Takeaways from the Fort: Mixed bag for Buchholz

FORT MYERS, Fla. -- A few takeaways from the Fort, where the Red Sox fell to the Pirates, 7-4.

-- Clay Buchholz worked three innings, threw some terrific changeups, including back-to-backers to strike out Brandon Boggs. He also became reacquainted with Andrew McCutchen, the Pirates star who used to hit him in the minors and laced two line-drive hits off him Friday night, including an RBI double high off the Monster that just missed being a home run.

Buchholz threw 51 pitches, 34 for strikes, said he felt strong, and most of all said he has had no hint of the back problems that sidelined him last season. He gave it one test when McCutchen called time on him just as he was about to release the ball, which caused him to twist his torso without releasing the ball.

"Haven't had any (re)lapses of pain,'' said Buchholz, adding that he gives his back little thought when he is on the mound. Off the mound, it's a different story, as he continues to diligently follow an exercise program designed to strengthen the back.

"His stuff looked sharper than last time, I thought,'' manager Bobby Valentine said. "Changeup was sharp, two-seamer was sharp. He wasn't throwing a lot of curveballs but a couple tonight were in midseason form.''

-- Vicente Padilla was effective in his first inning of work, with the help of nice defensive plays by Kevin Youkilis and Dustin Pedroia, then was lit up in Pittsburgh's four-run fifth. He was charged with all four runs on five hits.

Valentine thought Padilla's unfamiliarity with Kelly Shoppach might have been a factor.

"He wasn't executing two-strike pitches,'' Valentine said. "This was the first time, I think, Kelly was catching him, and I think there was a quandary about what to go with when he got ahead in the count.

"For my money, he didn't have the same arm speed versus what it was the last couple of times.''

-- David Ortiz hit a home run off a lefty, Tony Watson, his second home run of spring, and Darnell McDonald went over the Monster for his first homer of spring, off right-hander Doug Slaten. McDonald, who didn't enter the game until the seventh, also doubled in the ninth as he tries to make a job-saving impression on Valentine.

"He had two at-bats and made the best of them, he sure did,'' Valentine said. "Those were two loud sounds.

"It shouldn't go unnoticed. He's a guy who at times is going to come off the bench, a guy fighting for a job. Thus far he's made the best of his opportunities. He's playing good baseball.''

-- Right-handed reliever Michael Bowden worked a 1-2-3 eighth, striking out one, and is going to be summoned for more meaningful innings, according to Valentine. Bowden is out of options and trying to win a spot in the pen.

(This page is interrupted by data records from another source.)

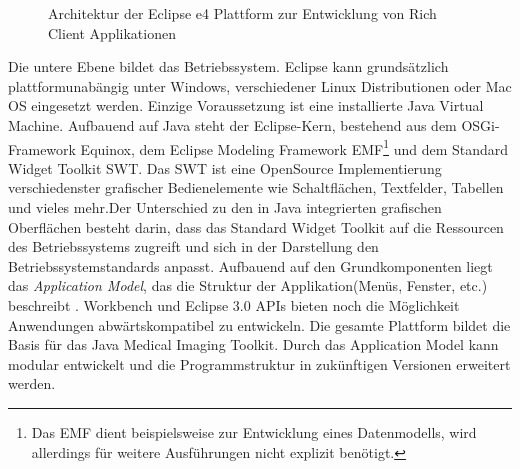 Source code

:\begin{figure}[htbp]
  \vspace{0.5cm}
  \centering
  \caption{Architektur der Eclipse e4 Plattform zur Entwicklung von Rich Client Applikationen}
  \label{eclipsee4arch}
  \vspace{0.5cm}
\end{figure}

Die untere Ebene bildet das Betriebssystem. Eclipse kann grundsätzlich plattformunabängig unter Windows, verschiedener Linux Distributionen oder Mac OS eingesetzt werden. Einzige Voraussetzung ist eine installierte Java Virtual Machine. Aufbauend auf Java steht der Eclipse-Kern, bestehend aus dem OSGi-Framework Equinox, dem Eclipse Modeling Framework EMF\footnote{Das EMF dient beispielsweise zur Entwicklung eines Datenmodells, wird allerdings für weitere Ausführungen nicht explizit benötigt.} und dem Standard Widget Toolkit SWT. Das SWT ist eine OpenSource Implementierung verschiedenster grafischer Bedienelemente wie Schaltflächen, Textfelder, Tabellen und vieles mehr.Der Unterschied zu den in Java integrierten grafischen Oberflächen besteht darin, dass das Standard Widget Toolkit auf die Ressourcen des Betriebssystems zugreift und sich in der Darstellung den Betriebssystemstandards anpasst\cite{eclipse:swt}. Aufbauend auf den Grundkomponenten liegt das \textit{Application Model}, das die Struktur der Applikation(Menüs, Fenster, etc.) beschreibt \cite[Kapitel 7]{vogel:e4overview}. Workbench und Eclipse 3.0 APIs bieten noch die Möglichkeit Anwendungen abwärtskompatibel zu entwickeln. Die gesamte Plattform bildet die Basis für das Java Medical Imaging Toolkit. Durch das Application Model kann modular entwickelt und die Programmstruktur in zukünftigen Versionen erweitert werden.

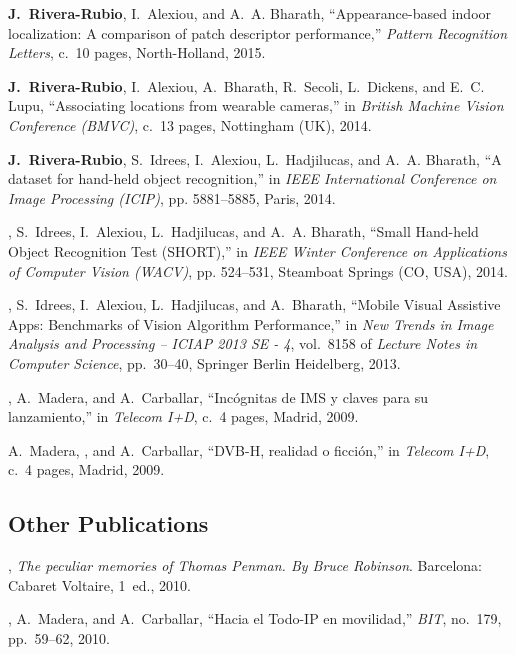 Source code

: \begin{thebibliography}{3}

\textbf{J.~Rivera-Rubio}, I.~Alexiou, and A.~A. Bharath, ``{Appearance-based indoor
  localization: A comparison of patch descriptor performance},'' {\em Pattern
  Recognition Letters}, c.~10 pages, North-Holland, 2015.

\textbf{J.~Rivera-Rubio}, I.~Alexiou, A.~Bharath, R.~Secoli, L.~Dickens, and E.~C. Lupu,
  ``{Associating locations from wearable cameras},'' in {\em British Machine
  Vision Conference (BMVC)}, c.~13 pages, Nottingham (UK), 2014.


\textbf{J.~Rivera-Rubio}, S.~Idrees, I.~Alexiou, L.~Hadjilucas, and A.~A. Bharath, ``{A
  dataset for hand-held object recognition},'' in {\em IEEE International
  Conference on Image Processing (ICIP)}, pp. 5881--5885, Paris, 2014.

, S.~Idrees, I.~Alexiou, L.~Hadjilucas, and A.~A. Bharath,
  ``{Small Hand-held Object Recognition Test (SHORT)},'' in {\em IEEE Winter
  Conference on Applications of Computer Vision (WACV)}, pp. 524--531, Steamboat Springs
  (CO, USA), 2014.

, S.~Idrees, I.~Alexiou, L.~Hadjilucas, and A.~Bharath,
  ``{Mobile Visual Assistive Apps: Benchmarks of Vision Algorithm
  Performance},'' in {\em New Trends in Image Analysis and Processing -- ICIAP
  2013 SE - 4}, vol.~8158 of {\em Lecture Notes in Computer Science},
  pp.~30--40, Springer Berlin Heidelberg, 2013.

, A.~Madera, and A.~Carballar, ``{Inc\'{o}gnitas de IMS y claves
  para su lanzamiento},'' in {\em Telecom I+D}, c.~4 pages, Madrid, 2009.

A.~Madera, , and A.~Carballar, ``{DVB-H, realidad o
  ficci\'{o}n},'' in {\em Telecom I+D}, c.~4 pages, Madrid, 2009.
  
\end{thebibliography}

\subsection{Other Publications}

\begin{thebibliography}{2}

, {\em {The peculiar memories of Thomas Penman.
  By Bruce Robinson}}.
\newblock Barcelona: Cabaret Voltaire, 1~ed., 2010.

, A.~Madera, and A.~Carballar, ``{Hacia el Todo-IP en
  movilidad},'' {\em BIT}, no.~179, pp.~59--62, 2010.

\end{thebibliography}
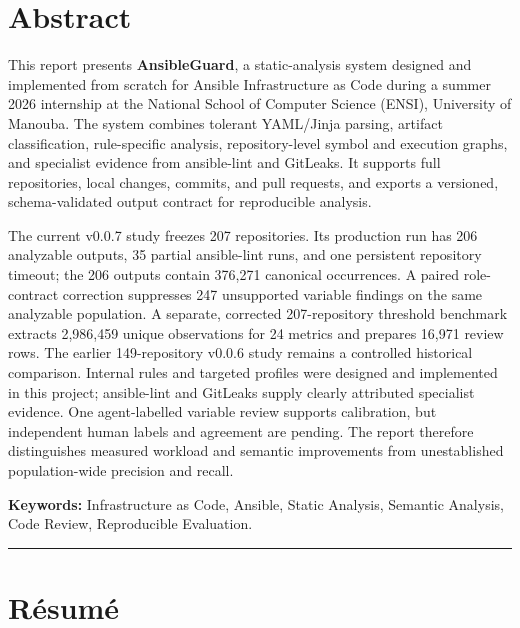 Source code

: \thispagestyle{empty}
\chapter*{Abstract}

\noindent\large
This report presents \textbf{AnsibleGuard}, a static-analysis system designed
and implemented from scratch for Ansible Infrastructure as Code during a
summer 2026 internship at the National School of Computer Science (ENSI),
University of Manouba. The system combines tolerant YAML/Jinja parsing,
artifact classification, rule-specific analysis, repository-level symbol and
execution graphs, and specialist evidence from ansible-lint and GitLeaks. It
supports full repositories, local changes, commits, and pull requests, and
exports a versioned, schema-validated output contract for reproducible analysis.

The current v0.0.7 study freezes 207 repositories. Its production run has 206
analyzable outputs, 35 partial ansible-lint runs, and one persistent repository
timeout; the 206 outputs contain 376,271 canonical occurrences. A paired
role-contract correction suppresses 247 unsupported variable findings on the
same analyzable population. A separate, corrected 207-repository threshold
benchmark extracts 2,986,459 unique observations for 24 metrics and prepares
16,971 review rows. The earlier 149-repository v0.0.6 study remains a
controlled historical comparison. Internal rules and targeted profiles were
designed and implemented in this project; ansible-lint and GitLeaks supply
clearly attributed specialist evidence. One agent-labelled variable review
supports calibration, but independent human labels and agreement are pending.
The report therefore distinguishes measured workload and semantic improvements
from unestablished population-wide precision and recall.

\medskip
\noindent\textbf{Keywords:} Infrastructure as Code, Ansible, Static Analysis,
Semantic Analysis, Code Review, Reproducible Evaluation.

\vspace{0.5cm}\noindent\rule{\textwidth}{0.4pt}\vspace{0.3cm}
\chapter*{Résumé}

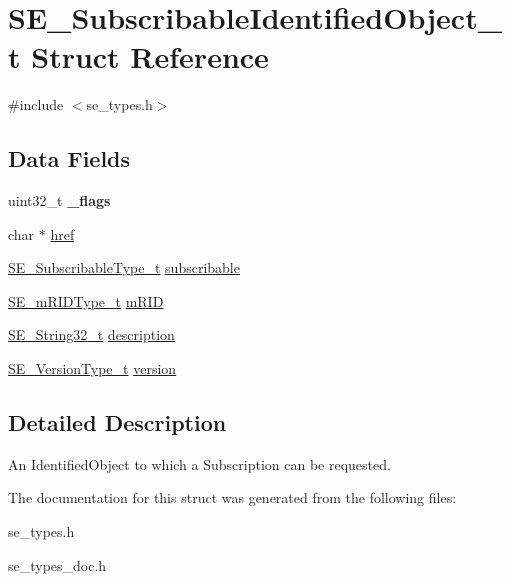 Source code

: \hypertarget{structSE__SubscribableIdentifiedObject__t}{}\section{S\+E\+\_\+\+Subscribable\+Identified\+Object\+\_\+t Struct Reference}
\label{structSE__SubscribableIdentifiedObject__t}


{\ttfamily \#include $<$se\+\_\+types.\+h$>$}

\subsection*{Data Fields}
\begin{DoxyCompactItemize}
\item 
uint32\+\_\+t {\bfseries \+\_\+flags}
\item 
char $\ast$ \hyperlink{group__SubscribableIdentifiedObject_gaa2fe2542f71e3344bd7da8a0505a0264}{href}
\item 
\hyperlink{group__SubscribableType_ga5c41f553d369710ed34619266bf2551e}{S\+E\+\_\+\+Subscribable\+Type\+\_\+t} \hyperlink{group__SubscribableIdentifiedObject_gad1ef79a6cf69c3477a8dea9e68d85663}{subscribable}
\item 
\hyperlink{group__mRIDType_gac74622112f3a388a2851b2289963ba5e}{S\+E\+\_\+m\+R\+I\+D\+Type\+\_\+t} \hyperlink{group__SubscribableIdentifiedObject_gabbd15aaa5ff966d28a471469529cbbb5}{m\+R\+ID}
\item 
\hyperlink{group__String32_gac9f59b06b168b4d2e0d45ed41699af42}{S\+E\+\_\+\+String32\+\_\+t} \hyperlink{group__SubscribableIdentifiedObject_ga8521a2f1372171feb07ee6bac680c5a5}{description}
\item 
\hyperlink{group__VersionType_ga4b8d27838226948397ed99f67d46e2ae}{S\+E\+\_\+\+Version\+Type\+\_\+t} \hyperlink{group__SubscribableIdentifiedObject_gac02228152f017ea425ff1f68de5d7832}{version}
\end{DoxyCompactItemize}


\subsection{Detailed Description}
An Identified\+Object to which a Subscription can be requested. 

The documentation for this struct was generated from the following files\+:\begin{DoxyCompactItemize}
\item 
se\+\_\+types.\+h\item 
se\+\_\+types\+\_\+doc.\+h\end{DoxyCompactItemize}
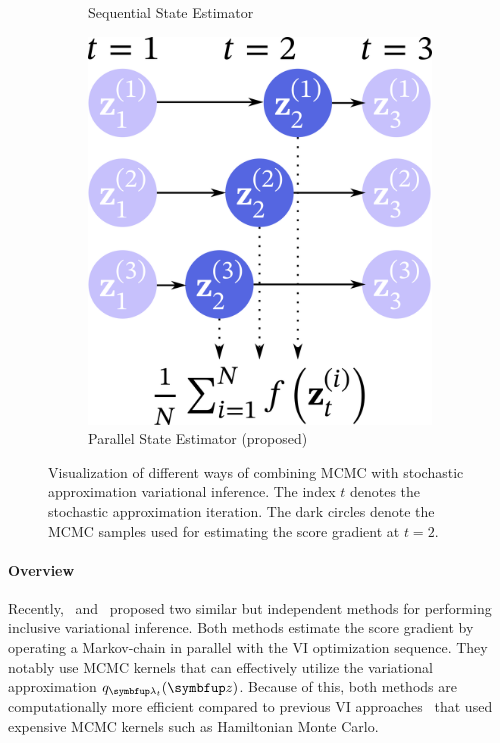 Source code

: \begin{figure}
\begin{subfigure}[b]{0.35\textwidth}
        \caption{Sequential State Estimator}\label{fig:seq}
    \end{subfigure}
    \begin{subfigure}[b]{0.3\textwidth}
        \centering
        \includegraphics[scale=0.25]{figures/diagram_3.png}
        \caption{Parallel State Estimator (proposed)}\label{fig:par}
    \end{subfigure}
    \caption{Visualization of different ways of combining MCMC with stochastic approximation variational inference.
    The index \(t\) denotes the stochastic approximation iteration.
    The dark circles denote the MCMC samples used for estimating the score gradient at \(t=2\).
    }\label{fig:overview}
\end{figure}
%

%
\vspace{-0.05in}
\paragraph{Overview}
Recently,~\citet{NEURIPS2020_b2070693} and~\citet{pmlr-v124-ou20a} proposed two similar but independent methods for performing inclusive variational inference.
Both methods estimate the score gradient by operating a Markov-chain in parallel with the VI optimization sequence.
They notably use MCMC kernels that can effectively utilize the variational approximation \(q_{\vlambda_t}(\vz)\).
Because of this, both methods are computationally more efficient compared to previous VI approaches~\citep{pmlr-v97-ruiz19a, pmlr-v70-hoffman17a} that used expensive MCMC kernels such as Hamiltonian Monte Carlo.

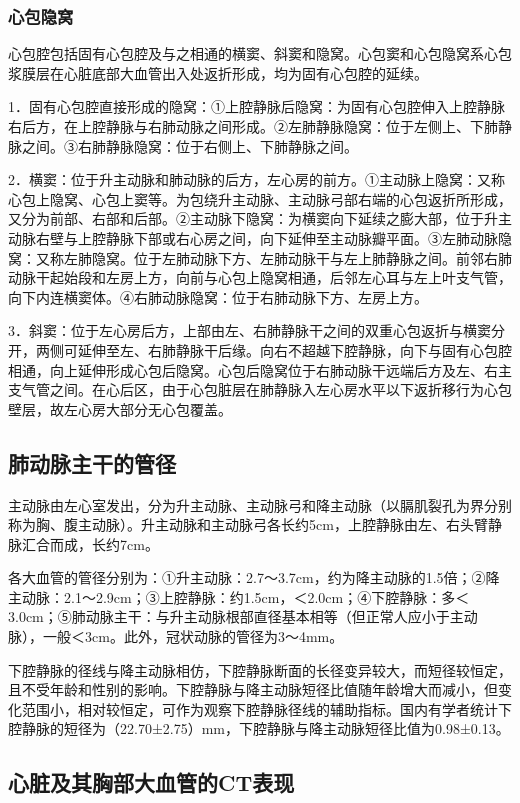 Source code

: \subsubsection{心包隐窝}

心包腔包括固有心包腔及与之相通的横窦、斜窦和隐窝。心包窦和心包隐窝系心包浆膜层在心脏底部大血管出入处返折形成，均为固有心包腔的延续。

1．固有心包腔直接形成的隐窝：①上腔静脉后隐窝：为固有心包腔伸入上腔静脉右后方，在上腔静脉与右肺动脉之间形成。②左肺静脉隐窝：位于左侧上、下肺静脉之间。③右肺静脉隐窝：位于右侧上、下肺静脉之间。

2．横窦：位于升主动脉和肺动脉的后方，左心房的前方。①主动脉上隐窝：又称心包上隐窝、心包上窦等。为包绕升主动脉、主动脉弓部右端的心包返折所形成，又分为前部、右部和后部。②主动脉下隐窝：为横窦向下延续之膨大部，位于升主动脉右壁与上腔静脉下部或右心房之间，向下延伸至主动脉瓣平面。③左肺动脉隐窝：又称左肺隐窝。位于左肺动脉下方、左肺动脉干与左上肺静脉之间。前邻右肺动脉干起始段和左房上方，向前与心包上隐窝相通，后邻左心耳与左上叶支气管，向下内连横窦体。④右肺动脉隐窝：位于右肺动脉下方、左房上方。

3．斜窦：位于左心房后方，上部由左、右肺静脉干之间的双重心包返折与横窦分开，两侧可延伸至左、右肺静脉干后缘。向右不超越下腔静脉，向下与固有心包腔相通，向上延伸形成心包后隐窝。心包后隐窝位于右肺动脉干远端后方及左、右主支气管之间。在心后区，由于心包脏层在肺静脉入左心房水平以下返折移行为心包壁层，故左心房大部分无心包覆盖。

\subsection{肺动脉主干的管径}

主动脉由左心室发出，分为升主动脉、主动脉弓和降主动脉（以膈肌裂孔为界分别称为胸、腹主动脉）。升主动脉和主动脉弓各长约5cm，上腔静脉由左、右头臂静脉汇合而成，长约7cm。

各大血管的管径分别为：①升主动脉：2.7～3.7cm，约为降主动脉的1.5倍；②降主动脉：2.1～2.9cm；③上腔静脉：约1.5cm，＜2.0cm；④下腔静脉：多＜3.0cm；⑤肺动脉主干：与升主动脉根部直径基本相等（但正常人应小于主动脉），一般＜3cm。此外，冠状动脉的管径为3～4mm。

下腔静脉的径线与降主动脉相仿，下腔静脉断面的长径变异较大，而短径较恒定，且不受年龄和性别的影响。下腔静脉与降主动脉短径比值随年龄增大而减小，但变化范围小，相对较恒定，可作为观察下腔静脉径线的辅助指标。国内有学者统计下腔静脉的短径为（22.70±2.75）mm，下腔静脉与降主动脉短径比值为0.98±0.13。

\subsection{心脏及其胸部大血管的CT表现}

"I really liked Michael Bowden,'' Valentine said. "His fastball was down in the zone. We don't have a gun, but he looked like he was throwing 91, 92, and he had a good split working off it. It looked like the pitch was very hard to recognize. I liked what I saw. He'll get more quality innings.''

-- Kinda depressing that even stolen bases have sponsors here. When Sox catcher Dan Butler stole second, the PA announcer said, "This stolen base was brought to you by Gulf Coast Town Center, a mall. Nice slide by Butler, though."

-- Cody Ross played center field for the first time this spring.

-- Shortstop Mike Aviles played into the seventh inning, had another hit, stole a bag, and busted down the line in his last at-bat, reaching safely on a routine grounder to short. Just what you like to see from your veterans.

"He plays hard all the time,'' Valentine said.

-- Biggest disappointment of the night was that Jose Diaz, as big a man as I've ever seen in a baseball uniform, did not get to pitch for the Pirates. Diaz, known as Jumbo, has been around for the better part of the decade in the minors for the Dodgers, Giants and Orioles. He is listed at 6-foot-5 and 317 pounds, which may be conservative.

-- Impressive exhibition by McCutchen, who had three hits, all smoked. The Pirates signed him earlier this week to a five-year, $51.5 million contract extension, perhaps signalling that GM Neal Huntington at long last is bringing hope to a franchise that has long had none.

-- And Johnny Pesky, 92 years old and back on the North Shore, is missed.